02 - Add the shredded smoked ham to the bowl and toss to distribute evenly throughout the vegetable mixture.
03 - In a separate small bowl, whisk together the apple cider vinegar, Dijon mustard, honey, sunflower oil, caraway seeds if using, salt, and pepper until well blended.
04 - Pour the prepared dressing over the cabbage and ham mixture. Toss thoroughly to ensure all ingredients are well coated with the dressing.
05 - Allow the coleslaw to sit for at least 10 minutes before serving to permit flavors to meld and develop.
06 - Transfer to a serving dish and garnish with chopped fresh parsley before serving.

# Expert Suggestions:

01 -
  • It holds up beautifully at room temperature, so you can make it ahead without worrying about wilting or sogginess.
  • The smokiness from the ham adds a depth you don't get from typical mayonnaise-based slaws.
  • It comes together in twenty minutes with no cooking, just chopping and whisking.
  • The tangy dressing wakes up every bite without overpowering the crisp vegetables.
02 -
  • Don't skip the resting time, the cabbage needs those minutes to soften just enough and absorb the dressing.

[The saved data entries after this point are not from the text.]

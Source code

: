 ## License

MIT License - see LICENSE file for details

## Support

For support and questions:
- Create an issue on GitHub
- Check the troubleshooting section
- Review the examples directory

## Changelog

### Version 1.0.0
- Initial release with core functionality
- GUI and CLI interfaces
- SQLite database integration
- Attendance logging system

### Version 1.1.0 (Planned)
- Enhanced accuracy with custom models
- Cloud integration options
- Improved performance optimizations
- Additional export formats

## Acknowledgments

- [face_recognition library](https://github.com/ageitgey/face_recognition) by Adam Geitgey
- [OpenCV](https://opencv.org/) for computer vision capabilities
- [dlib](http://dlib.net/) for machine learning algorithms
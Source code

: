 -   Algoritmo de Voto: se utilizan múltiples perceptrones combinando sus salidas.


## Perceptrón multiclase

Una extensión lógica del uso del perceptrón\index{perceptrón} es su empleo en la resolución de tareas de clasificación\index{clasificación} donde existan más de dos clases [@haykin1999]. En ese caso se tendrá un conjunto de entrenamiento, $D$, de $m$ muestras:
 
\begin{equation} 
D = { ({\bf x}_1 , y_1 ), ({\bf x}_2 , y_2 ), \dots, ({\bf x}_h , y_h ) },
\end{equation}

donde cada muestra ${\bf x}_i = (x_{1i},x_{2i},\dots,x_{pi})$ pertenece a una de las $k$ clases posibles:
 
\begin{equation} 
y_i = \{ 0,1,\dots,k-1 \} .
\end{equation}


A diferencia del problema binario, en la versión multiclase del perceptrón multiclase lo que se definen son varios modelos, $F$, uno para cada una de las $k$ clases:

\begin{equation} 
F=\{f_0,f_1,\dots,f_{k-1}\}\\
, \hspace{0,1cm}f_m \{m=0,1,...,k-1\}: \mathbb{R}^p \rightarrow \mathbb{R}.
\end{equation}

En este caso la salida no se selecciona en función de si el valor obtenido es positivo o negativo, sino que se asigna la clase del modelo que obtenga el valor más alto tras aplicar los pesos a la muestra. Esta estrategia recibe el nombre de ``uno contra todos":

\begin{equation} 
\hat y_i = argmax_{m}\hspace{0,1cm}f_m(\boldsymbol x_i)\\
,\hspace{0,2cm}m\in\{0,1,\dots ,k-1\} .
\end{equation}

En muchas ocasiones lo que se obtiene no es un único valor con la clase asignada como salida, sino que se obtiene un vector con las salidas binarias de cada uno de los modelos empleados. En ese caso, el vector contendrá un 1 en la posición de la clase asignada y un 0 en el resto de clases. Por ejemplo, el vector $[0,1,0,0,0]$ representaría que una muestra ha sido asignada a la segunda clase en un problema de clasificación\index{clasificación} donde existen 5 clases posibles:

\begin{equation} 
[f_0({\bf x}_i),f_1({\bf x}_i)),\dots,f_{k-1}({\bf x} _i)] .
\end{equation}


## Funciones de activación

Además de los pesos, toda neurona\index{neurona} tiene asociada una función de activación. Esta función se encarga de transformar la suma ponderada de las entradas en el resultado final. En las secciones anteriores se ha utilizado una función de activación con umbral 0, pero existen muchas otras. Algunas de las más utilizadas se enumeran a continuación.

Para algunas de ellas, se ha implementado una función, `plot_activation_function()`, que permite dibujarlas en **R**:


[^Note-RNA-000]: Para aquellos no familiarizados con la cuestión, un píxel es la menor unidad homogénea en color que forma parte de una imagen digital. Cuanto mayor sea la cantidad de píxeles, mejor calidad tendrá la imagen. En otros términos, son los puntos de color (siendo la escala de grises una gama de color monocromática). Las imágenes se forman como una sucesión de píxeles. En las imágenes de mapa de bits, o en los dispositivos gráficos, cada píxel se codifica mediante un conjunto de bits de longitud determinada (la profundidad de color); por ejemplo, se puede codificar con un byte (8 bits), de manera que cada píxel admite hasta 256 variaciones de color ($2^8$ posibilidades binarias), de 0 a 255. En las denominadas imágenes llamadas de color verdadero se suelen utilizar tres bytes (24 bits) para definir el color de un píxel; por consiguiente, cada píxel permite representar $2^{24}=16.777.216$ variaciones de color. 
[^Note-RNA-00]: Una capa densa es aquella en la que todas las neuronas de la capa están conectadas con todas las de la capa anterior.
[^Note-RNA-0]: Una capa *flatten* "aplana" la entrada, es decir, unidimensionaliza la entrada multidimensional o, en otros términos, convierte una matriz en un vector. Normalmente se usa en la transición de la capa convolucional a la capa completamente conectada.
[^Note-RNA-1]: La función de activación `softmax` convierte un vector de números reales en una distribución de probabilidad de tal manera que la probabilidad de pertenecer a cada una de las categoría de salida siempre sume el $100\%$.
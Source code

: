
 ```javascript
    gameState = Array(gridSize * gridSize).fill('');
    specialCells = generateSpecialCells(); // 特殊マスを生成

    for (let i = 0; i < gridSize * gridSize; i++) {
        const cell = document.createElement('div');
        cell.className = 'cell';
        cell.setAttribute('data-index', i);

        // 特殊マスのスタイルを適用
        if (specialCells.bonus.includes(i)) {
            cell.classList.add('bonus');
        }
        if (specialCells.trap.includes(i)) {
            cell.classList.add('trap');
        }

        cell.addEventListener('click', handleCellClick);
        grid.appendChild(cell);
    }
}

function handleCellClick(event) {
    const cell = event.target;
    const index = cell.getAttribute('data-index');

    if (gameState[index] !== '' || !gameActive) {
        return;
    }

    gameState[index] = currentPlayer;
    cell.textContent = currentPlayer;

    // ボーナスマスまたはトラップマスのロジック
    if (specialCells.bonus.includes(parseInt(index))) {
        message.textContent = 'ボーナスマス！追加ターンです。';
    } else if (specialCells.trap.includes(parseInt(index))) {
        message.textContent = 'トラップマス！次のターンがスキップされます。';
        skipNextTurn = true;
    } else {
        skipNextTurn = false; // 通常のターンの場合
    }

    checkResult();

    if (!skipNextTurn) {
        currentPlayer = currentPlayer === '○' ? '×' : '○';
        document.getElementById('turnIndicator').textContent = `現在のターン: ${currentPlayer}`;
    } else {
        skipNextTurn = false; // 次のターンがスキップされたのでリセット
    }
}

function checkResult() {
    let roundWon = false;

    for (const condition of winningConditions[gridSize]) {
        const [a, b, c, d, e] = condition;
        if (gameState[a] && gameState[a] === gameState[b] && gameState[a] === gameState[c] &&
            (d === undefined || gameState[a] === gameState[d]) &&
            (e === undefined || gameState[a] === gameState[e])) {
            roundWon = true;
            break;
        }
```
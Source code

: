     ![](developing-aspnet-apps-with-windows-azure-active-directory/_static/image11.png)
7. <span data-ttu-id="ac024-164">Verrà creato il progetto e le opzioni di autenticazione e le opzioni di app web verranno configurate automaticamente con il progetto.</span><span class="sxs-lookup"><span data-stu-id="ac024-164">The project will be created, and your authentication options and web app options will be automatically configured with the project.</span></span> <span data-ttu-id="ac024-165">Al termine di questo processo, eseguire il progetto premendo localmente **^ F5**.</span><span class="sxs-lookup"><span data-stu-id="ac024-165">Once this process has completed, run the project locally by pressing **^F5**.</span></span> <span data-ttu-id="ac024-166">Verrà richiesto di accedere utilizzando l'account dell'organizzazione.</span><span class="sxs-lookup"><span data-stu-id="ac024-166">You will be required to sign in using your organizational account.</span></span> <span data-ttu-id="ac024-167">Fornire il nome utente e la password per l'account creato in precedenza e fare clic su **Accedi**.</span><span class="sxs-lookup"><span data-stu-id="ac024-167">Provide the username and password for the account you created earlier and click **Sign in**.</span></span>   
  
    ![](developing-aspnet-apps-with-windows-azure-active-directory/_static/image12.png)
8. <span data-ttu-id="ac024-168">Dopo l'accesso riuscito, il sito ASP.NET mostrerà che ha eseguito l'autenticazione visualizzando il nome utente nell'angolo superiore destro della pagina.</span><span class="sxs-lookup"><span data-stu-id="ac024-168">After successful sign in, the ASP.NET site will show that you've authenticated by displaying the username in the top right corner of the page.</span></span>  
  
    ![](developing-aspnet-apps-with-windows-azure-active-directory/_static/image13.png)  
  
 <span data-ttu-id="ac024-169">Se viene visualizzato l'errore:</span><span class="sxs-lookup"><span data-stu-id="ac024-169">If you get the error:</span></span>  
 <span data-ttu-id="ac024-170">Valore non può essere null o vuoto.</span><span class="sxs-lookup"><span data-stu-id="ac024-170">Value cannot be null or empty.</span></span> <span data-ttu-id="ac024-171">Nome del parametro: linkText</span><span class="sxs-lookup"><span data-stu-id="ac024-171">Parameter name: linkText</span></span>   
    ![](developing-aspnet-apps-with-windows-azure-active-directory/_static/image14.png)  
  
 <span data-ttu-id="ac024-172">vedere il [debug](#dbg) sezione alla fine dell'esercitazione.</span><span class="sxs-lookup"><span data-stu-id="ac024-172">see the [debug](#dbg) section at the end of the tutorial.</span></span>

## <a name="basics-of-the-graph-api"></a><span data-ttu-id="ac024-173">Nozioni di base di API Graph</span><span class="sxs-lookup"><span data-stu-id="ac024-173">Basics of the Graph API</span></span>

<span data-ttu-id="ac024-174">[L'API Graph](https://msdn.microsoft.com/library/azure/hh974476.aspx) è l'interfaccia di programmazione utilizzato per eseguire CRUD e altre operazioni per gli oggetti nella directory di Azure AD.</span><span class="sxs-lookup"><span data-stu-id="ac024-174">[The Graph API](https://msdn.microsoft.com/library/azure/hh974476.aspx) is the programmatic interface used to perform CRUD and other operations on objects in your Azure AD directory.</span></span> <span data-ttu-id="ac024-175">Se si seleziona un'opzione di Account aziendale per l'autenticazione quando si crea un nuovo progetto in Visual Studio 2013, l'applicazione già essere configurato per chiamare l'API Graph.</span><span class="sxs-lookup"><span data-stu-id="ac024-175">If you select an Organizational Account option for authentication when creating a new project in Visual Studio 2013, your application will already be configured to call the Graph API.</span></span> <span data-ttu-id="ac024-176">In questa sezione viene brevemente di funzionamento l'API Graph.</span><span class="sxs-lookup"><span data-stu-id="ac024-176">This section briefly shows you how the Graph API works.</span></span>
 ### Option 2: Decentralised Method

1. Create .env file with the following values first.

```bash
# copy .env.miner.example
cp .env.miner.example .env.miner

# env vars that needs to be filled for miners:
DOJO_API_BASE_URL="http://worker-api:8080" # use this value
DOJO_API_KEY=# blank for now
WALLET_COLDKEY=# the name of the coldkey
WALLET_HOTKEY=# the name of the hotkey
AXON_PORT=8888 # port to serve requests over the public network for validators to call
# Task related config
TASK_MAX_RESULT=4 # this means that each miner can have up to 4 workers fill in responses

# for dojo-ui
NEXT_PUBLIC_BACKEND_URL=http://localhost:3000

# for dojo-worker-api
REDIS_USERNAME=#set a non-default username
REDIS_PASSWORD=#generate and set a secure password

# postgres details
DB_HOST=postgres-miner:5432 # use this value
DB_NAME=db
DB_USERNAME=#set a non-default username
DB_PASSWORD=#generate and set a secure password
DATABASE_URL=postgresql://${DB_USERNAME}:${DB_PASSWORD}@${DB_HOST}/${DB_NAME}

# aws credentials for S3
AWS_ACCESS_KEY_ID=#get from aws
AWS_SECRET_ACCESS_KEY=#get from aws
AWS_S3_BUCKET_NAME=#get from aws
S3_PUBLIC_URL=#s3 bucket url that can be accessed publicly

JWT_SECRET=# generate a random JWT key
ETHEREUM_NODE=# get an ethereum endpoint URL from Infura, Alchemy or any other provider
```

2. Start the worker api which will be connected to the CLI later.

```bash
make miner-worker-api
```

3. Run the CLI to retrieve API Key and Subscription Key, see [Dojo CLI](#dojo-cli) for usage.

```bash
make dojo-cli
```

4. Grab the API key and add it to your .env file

  • If your onion tastes too sharp, soak the slices in cold water for five minutes and pat them dry before adding.
  • Taste the dressing before pouring it over everything, it's easier to adjust sweetness or tang in the bowl than after it's mixed.
03 -
  • Use a mandoline to shred the cabbage uniformly, it makes a huge difference in texture and presentation.
  • For a creamier version, whisk in two tablespoons of plain yogurt or sour cream with the dressing.
  • Add a diced tart apple like Granny Smith for a sweet crunch that plays beautifully with the vinegar and ham.